Nedir mizah? Aklın, eleştirel düşüncenin ve hayal gücünün kışkırtılması bir yanıyla. Karın kaslarının harekete geçirilmesi bir başka yanıyla. Neşeli bir idrak biçimi. Pürneşe eleştiri. Yaptıklarının, yazdıklarının, çizdiklerinin içine bir sevinç karışması illa ki…
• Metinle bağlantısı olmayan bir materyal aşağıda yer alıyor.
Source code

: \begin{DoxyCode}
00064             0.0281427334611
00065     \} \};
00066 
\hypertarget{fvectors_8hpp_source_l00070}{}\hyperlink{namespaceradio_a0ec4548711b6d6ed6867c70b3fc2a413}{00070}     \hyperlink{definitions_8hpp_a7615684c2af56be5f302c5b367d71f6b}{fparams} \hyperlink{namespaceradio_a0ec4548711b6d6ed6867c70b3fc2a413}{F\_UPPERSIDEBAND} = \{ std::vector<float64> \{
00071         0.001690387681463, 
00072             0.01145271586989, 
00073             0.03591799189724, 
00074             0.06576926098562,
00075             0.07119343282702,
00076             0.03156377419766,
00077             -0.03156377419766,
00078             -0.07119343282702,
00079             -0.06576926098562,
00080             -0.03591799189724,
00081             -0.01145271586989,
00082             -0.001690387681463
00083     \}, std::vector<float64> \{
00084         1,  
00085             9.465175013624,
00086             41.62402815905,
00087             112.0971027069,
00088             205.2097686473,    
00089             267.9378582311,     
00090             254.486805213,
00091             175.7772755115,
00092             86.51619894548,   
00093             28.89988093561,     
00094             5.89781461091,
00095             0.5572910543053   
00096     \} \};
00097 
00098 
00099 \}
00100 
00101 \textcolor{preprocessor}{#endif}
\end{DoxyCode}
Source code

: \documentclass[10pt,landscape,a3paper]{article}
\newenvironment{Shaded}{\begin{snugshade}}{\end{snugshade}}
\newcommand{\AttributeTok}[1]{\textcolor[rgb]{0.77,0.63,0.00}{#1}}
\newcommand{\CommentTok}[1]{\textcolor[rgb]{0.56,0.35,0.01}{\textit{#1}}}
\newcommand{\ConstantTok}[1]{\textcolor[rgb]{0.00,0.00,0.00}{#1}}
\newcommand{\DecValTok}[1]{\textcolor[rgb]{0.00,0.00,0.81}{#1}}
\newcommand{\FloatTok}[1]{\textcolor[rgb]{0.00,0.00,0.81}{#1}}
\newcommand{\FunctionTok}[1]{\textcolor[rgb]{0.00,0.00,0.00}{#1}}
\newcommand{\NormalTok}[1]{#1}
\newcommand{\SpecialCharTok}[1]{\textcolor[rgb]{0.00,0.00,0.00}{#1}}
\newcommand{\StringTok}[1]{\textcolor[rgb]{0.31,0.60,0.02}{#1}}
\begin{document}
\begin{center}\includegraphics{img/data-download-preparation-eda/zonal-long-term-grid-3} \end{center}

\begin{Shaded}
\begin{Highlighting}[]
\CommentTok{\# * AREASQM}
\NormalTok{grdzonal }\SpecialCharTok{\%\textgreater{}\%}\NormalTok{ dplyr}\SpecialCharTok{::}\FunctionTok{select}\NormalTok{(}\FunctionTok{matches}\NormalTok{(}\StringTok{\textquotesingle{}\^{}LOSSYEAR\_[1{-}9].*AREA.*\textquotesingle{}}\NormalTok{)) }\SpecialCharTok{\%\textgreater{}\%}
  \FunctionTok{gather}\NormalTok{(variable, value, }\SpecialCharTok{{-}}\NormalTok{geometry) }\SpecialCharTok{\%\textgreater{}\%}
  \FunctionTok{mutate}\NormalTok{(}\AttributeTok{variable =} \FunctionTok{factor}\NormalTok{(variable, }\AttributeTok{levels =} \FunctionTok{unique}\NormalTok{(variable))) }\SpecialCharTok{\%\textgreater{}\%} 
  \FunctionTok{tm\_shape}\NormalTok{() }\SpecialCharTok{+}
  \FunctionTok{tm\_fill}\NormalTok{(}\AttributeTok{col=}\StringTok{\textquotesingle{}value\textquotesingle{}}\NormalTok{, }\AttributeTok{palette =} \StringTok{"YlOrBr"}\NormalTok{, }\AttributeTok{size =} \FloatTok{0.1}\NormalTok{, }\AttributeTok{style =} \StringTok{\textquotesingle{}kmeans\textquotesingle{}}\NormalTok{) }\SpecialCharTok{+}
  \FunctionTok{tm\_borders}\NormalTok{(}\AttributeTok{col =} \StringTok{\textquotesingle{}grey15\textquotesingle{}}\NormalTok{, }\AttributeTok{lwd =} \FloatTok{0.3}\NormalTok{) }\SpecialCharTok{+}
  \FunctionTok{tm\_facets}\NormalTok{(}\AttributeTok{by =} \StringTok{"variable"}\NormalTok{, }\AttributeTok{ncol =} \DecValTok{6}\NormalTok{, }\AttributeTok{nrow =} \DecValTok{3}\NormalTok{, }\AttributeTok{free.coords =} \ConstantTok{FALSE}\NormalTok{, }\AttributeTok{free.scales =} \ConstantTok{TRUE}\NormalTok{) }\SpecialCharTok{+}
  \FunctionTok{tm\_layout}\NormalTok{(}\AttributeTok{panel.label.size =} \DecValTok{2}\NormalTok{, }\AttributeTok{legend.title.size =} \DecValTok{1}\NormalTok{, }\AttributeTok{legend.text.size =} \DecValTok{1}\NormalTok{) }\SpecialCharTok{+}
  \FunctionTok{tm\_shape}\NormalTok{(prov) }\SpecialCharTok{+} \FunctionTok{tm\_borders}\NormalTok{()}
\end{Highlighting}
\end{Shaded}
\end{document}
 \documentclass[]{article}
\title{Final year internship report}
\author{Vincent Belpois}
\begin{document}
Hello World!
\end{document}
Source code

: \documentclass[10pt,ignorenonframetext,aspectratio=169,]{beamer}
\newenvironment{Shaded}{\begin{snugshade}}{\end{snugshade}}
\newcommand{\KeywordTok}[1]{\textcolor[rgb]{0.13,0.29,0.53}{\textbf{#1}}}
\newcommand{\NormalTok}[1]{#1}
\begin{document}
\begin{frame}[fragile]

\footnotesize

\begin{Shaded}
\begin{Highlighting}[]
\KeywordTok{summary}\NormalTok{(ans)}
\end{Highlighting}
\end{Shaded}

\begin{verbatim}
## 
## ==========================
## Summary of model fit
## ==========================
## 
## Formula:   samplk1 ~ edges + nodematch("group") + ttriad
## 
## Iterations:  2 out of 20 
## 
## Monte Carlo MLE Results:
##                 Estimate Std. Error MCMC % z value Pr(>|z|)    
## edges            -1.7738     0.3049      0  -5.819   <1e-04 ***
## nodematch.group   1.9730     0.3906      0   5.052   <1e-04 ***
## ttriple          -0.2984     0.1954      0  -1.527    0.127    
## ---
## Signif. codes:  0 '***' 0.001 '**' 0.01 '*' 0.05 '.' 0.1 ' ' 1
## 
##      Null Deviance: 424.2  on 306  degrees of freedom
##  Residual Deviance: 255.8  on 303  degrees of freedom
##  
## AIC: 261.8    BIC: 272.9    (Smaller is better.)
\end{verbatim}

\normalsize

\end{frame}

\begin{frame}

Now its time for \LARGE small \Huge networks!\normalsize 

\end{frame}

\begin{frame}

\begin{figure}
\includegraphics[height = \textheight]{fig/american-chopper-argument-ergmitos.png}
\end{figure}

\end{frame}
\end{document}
Devam edelim mi? Çarpıklıklara abanarak, zıtlıklara dikkat çekerek, abartmayla, şaşırtmacayla, saçmayla, sözcük oyunuyla, çizim maharetiyle vb. yeni farkındalıklar yaratmak olabilir sanki. Çocuksuluk, çocuksu bir mutluluk ve kendisiyle de dalga geçebilme erdemi belki. Klişelerin, kalıpların, dogmaların vb. üzerine cesaretle gitmek ya da. Sadece suya sabuna değil, akrebe, yılana, yalana her şeye sürekli dokunmak. Sorgulayıcı, şüpheci yanımızı güçlendirmek. Dokunulmazlara yüklenmek habire: Siyasetçi kurnazlığının, din tüccarlığının, ikiyüzlü ahlakın vb. gerçek yüzünü ortaya sermek güzelce...

Gerçek mizah işte. Ne kadar da tehlikeli!
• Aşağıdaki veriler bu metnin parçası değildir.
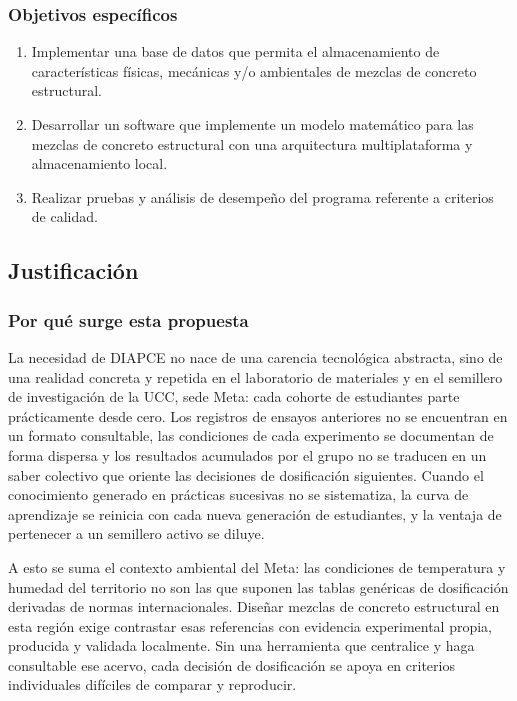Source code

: \subsubsection{Objetivos específicos}
\begin{enumerate}
    \item Implementar una base de datos que permita el almacenamiento de características físicas, mecánicas y/o ambientales de mezclas de concreto estructural.
    \item Desarrollar un software que implemente un modelo matemático para las mezclas de concreto estructural con una arquitectura multiplataforma y almacenamiento local.
    \item Realizar pruebas y análisis de desempeño del programa referente a criterios de calidad.
\end{enumerate}

\subsection{Justificación}

\subsubsection*{Por qué surge esta propuesta}

La necesidad de DIAPCE no nace de una carencia tecnológica abstracta, sino de una realidad concreta y repetida en el laboratorio de materiales y en el semillero de investigación de la UCC, sede Meta: cada cohorte de estudiantes parte prácticamente desde cero. Los registros de ensayos anteriores no se encuentran en un formato consultable, las condiciones de cada experimento se documentan de forma dispersa y los resultados acumulados por el grupo no se traducen en un saber colectivo que oriente las decisiones de dosificación siguientes. Cuando el conocimiento generado en prácticas sucesivas no se sistematiza, la curva de aprendizaje se reinicia con cada nueva generación de estudiantes, y la ventaja de pertenecer a un semillero activo se diluye.

A esto se suma el contexto ambiental del Meta: las condiciones de temperatura y humedad del territorio no son las que suponen las tablas genéricas de dosificación derivadas de normas internacionales. Diseñar mezclas de concreto estructural en esta región exige contrastar esas referencias con evidencia experimental propia, producida y validada localmente. Sin una herramienta que centralice y haga consultable ese acervo, cada decisión de dosificación se apoya en criterios individuales difíciles de comparar y reproducir.


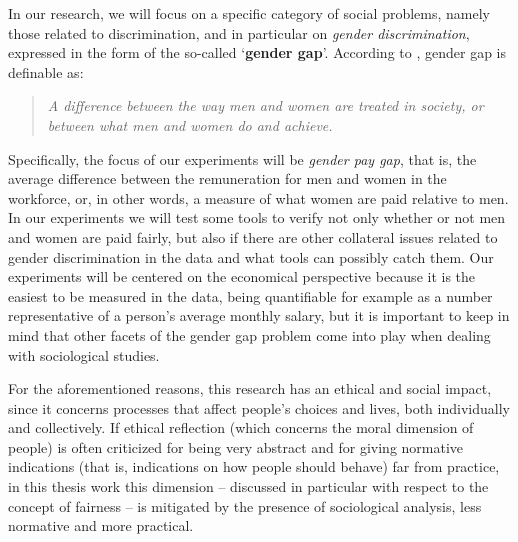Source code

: In our research, we will focus on a specific category of social problems, namely those related to discrimination, and in particular on \textit{gender discrimination}, expressed in the form of the so-called `\textbf{gender gap}'. According to \cite{cambridge2013gender}, gender gap is definable as:
\begin{quote}\emph{A difference between the way men and women are treated in society, or between what men and women do and achieve.} \cite{cambridge2013gender}\end{quote}

Specifically, the focus of our experiments will be \textit{gender pay gap}, that is, the average difference between the remuneration for men and women in the workforce, or, in other words, a measure of what women are paid relative to men. In our experiments we will test some tools to verify not only whether or not men and women are paid fairly, but also if there are other collateral issues related to gender discrimination in the data and what tools can possibly catch them.
Our experiments will be centered on the economical perspective because it is the easiest to be measured in the data, being quantifiable for example as a number representative of a person's average monthly salary, but it is important to keep in mind that other facets of the gender gap problem come into play when dealing with sociological studies.

For the aforementioned reasons, this research has an ethical and social impact, since it concerns processes that affect people's choices and lives, both individually and collectively. If ethical reflection (which concerns the moral dimension of people) is often criticized for being very abstract and for giving normative indications (that is, indications on how people should behave) far from practice, in this thesis work this dimension -- discussed in particular with respect to the concept of fairness -- is mitigated by the presence of sociological analysis, less normative and more practical.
Şöyle anlatmaya çalışmıştık zamanında bir mizah dergisinde bazı ayrımları ve yaklaşımları, özet geçelim en iyisi:

“Nasıl ayrılır birbirinden ironi-mizah-parodi? Şimdi, hadi şimdi...
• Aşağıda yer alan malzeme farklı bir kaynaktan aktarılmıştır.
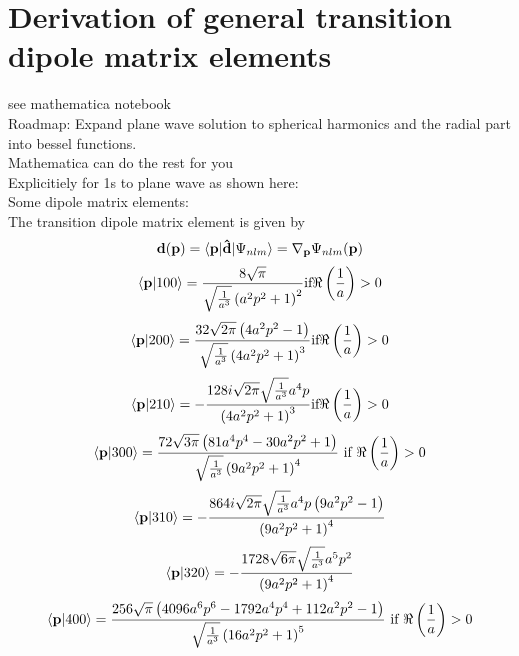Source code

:\section{Derivation of general transition dipole matrix elements}
see mathematica notebook\\
Roadmap: Expand plane wave solution to spherical harmonics and the radial part into bessel functions.\\
Mathematica can do the rest for you\\
Explicitiely for 1s to plane wave as shown here:\\
Some dipole matrix elements:\\
The transition dipole matrix element is given by
\begin{equation*}
    \mathbf{d}(\mathbf{p}) = \braket{\mathbf{p}|\mathbf{\hat{d}}|\Psi_{nlm}} = \nabla_{\mathbf{p}}\Psi_{nlm}(\mathbf{p})
\end{equation*}
\begin{equation*}
    \braket{\mathbf{p}|100} = \frac{8 \sqrt{\pi }}{\sqrt{\frac{1}{a^3}} \left(a^2 p^2+1\right)^2}\text{if}\Re\left(\frac{1}{a}\right)>0
\end{equation*}
\begin{equation*}
    \braket{\mathbf{p}|200} = \frac{32 \sqrt{2 \pi } \left(4 a^2 p^2-1\right)}{\sqrt{\frac{1}{a^3}} \left(4 a^2 p^2+1\right)^3}\text{if}\Re\left(\frac{1}{a}\right)>0
\end{equation*}
\begin{equation*}
    \braket{\mathbf{p}|210} = -\frac{128 i \sqrt{2 \pi } \sqrt{\frac{1}{a^3}} a^4 p}{\left(4 a^2 p^2+1\right)^3}\text{if}\Re\left(\frac{1}{a}\right)>0
\end{equation*}
\begin{equation*}
    \braket{\mathbf{p}|300} = \frac{72 \sqrt{3 \pi } \left(81 a^4 p^4-30 a^2 p^2+1\right)}{\sqrt{\frac{1}{a^3}} \left(9 a^2p^2+1\right)^4}\text{ if }\Re\left(\frac{1}{a}\right)>0
\end{equation*}
\begin{equation*}
    \braket{\mathbf{p}|310} = -\frac{864 i \sqrt{2 \pi } \sqrt{\frac{1}{a^3}} a^4 p \left(9 a^2 p^2-1\right)}{\left(9 a^2 p^2+1\right)^4}
\end{equation*}
\begin{equation*}
    \braket{\mathbf{p}|320} = -\frac{1728 \sqrt{6 \pi } \sqrt{\frac{1}{a^3}} a^5 p^2}{\left(9 a^2 p^2+1\right)^4}
\end{equation*}
\begin{equation*}
    \braket{\mathbf{p}|400} = \frac{256 \sqrt{\pi } \left(4096 a^6 p^6-1792 a^4 p^4+112 a^2 p^2-1\right)}{\sqrt{\frac{1}{a^3}}\left(16 a^2 p^2+1\right)^5}\text{ if }\Re\left(\frac{1}{a}\right)>0
\end{equation*}
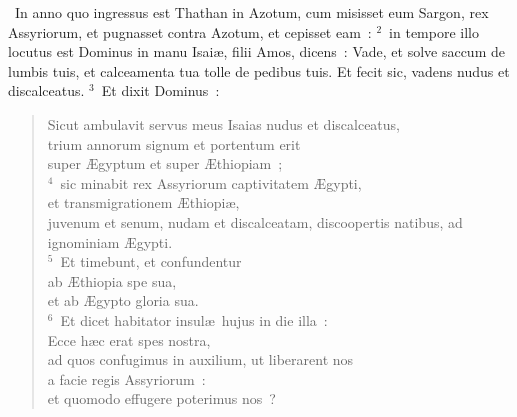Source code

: ~\lettrine[lines=10,image=true,loversize=0.05,lraise=-0.03]{I}{}n anno quo ingressus est Thathan in Azotum, cum misisset eum Sargon, rex Assyriorum, et pugnasset contra Azotum, et cepisset eam~:
${}^{2}$~in tempore illo locutus est Dominus in manu Isai\ae , filii Amos, dicens~: Vade, et solve saccum de lumbis tuis, et calceamenta tua tolle de pedibus tuis. Et fecit sic, vadens nudus et discalceatus.
${}^{3}$~Et dixit Dominus~: \begin{flushleft}\begin{verse}Sicut ambulavit servus meus Isaias nudus et discalceatus,\\ trium annorum signum et portentum erit\\ super \AE gyptum et super \AE thiopiam~;\\
${}^{4}$~sic minabit rex Assyriorum captivitatem \AE gypti,\\ et transmigrationem \AE thiopi\ae ,\\ juvenum et senum, nudam et discalceatam, discoopertis natibus, ad ignominiam \AE gypti.\\
${}^{5}$~Et timebunt, et confundentur\\ ab \AE thiopia spe sua,\\ et ab \AE gypto gloria sua.\\
${}^{6}$~Et dicet habitator insul\ae\ hujus in die illa~:\\ Ecce h\ae c erat spes nostra,\\ ad quos confugimus in auxilium, ut liberarent nos\\ a facie regis Assyriorum~:\\ et quomodo effugere poterimus nos~?\end{verse}\end{flushleft}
Gülmek ya da ‘karın kaslarımızı harekete geçirmek’, Brecht’e göre ‘meseleleri anlamanın’ en etkili biçimi, değil mi? Ancak söz konusu kasları harekete geçiren ‘şeyler’in o kadar geniş bir ıskalası var ki, ayrımları belirlemek o kadar da kolay değil sanki. Daha fazla ötelemeyelim ve ‘şimdi’ diyerek girmeye çalışmıştık meseleye. Hadi şimdi:

Bir grup sözcüğü dizelim: Şaka (latife); alay, eğlenme, istihza, kinaye, gırgır, şamata, sululuk, dalga, saraka, ti’ye alma, makaraya alma, maytap geçme, nükte, espri, matraklık, muziplik, hinlik, fırlamalık, haytalık, hazırcevaplık...

Hazır dizmeye başlamışken, bir grup sözcüğü daha dizelim: Mizah, kara mizah, ironi, parodi, sakarlık komedisi, taşlama (satir, hiciv); fıkra, sarkazm (acı ya da ince alay); kinizm, komedi (güldürü); yergi, dokundurma, iğneleme...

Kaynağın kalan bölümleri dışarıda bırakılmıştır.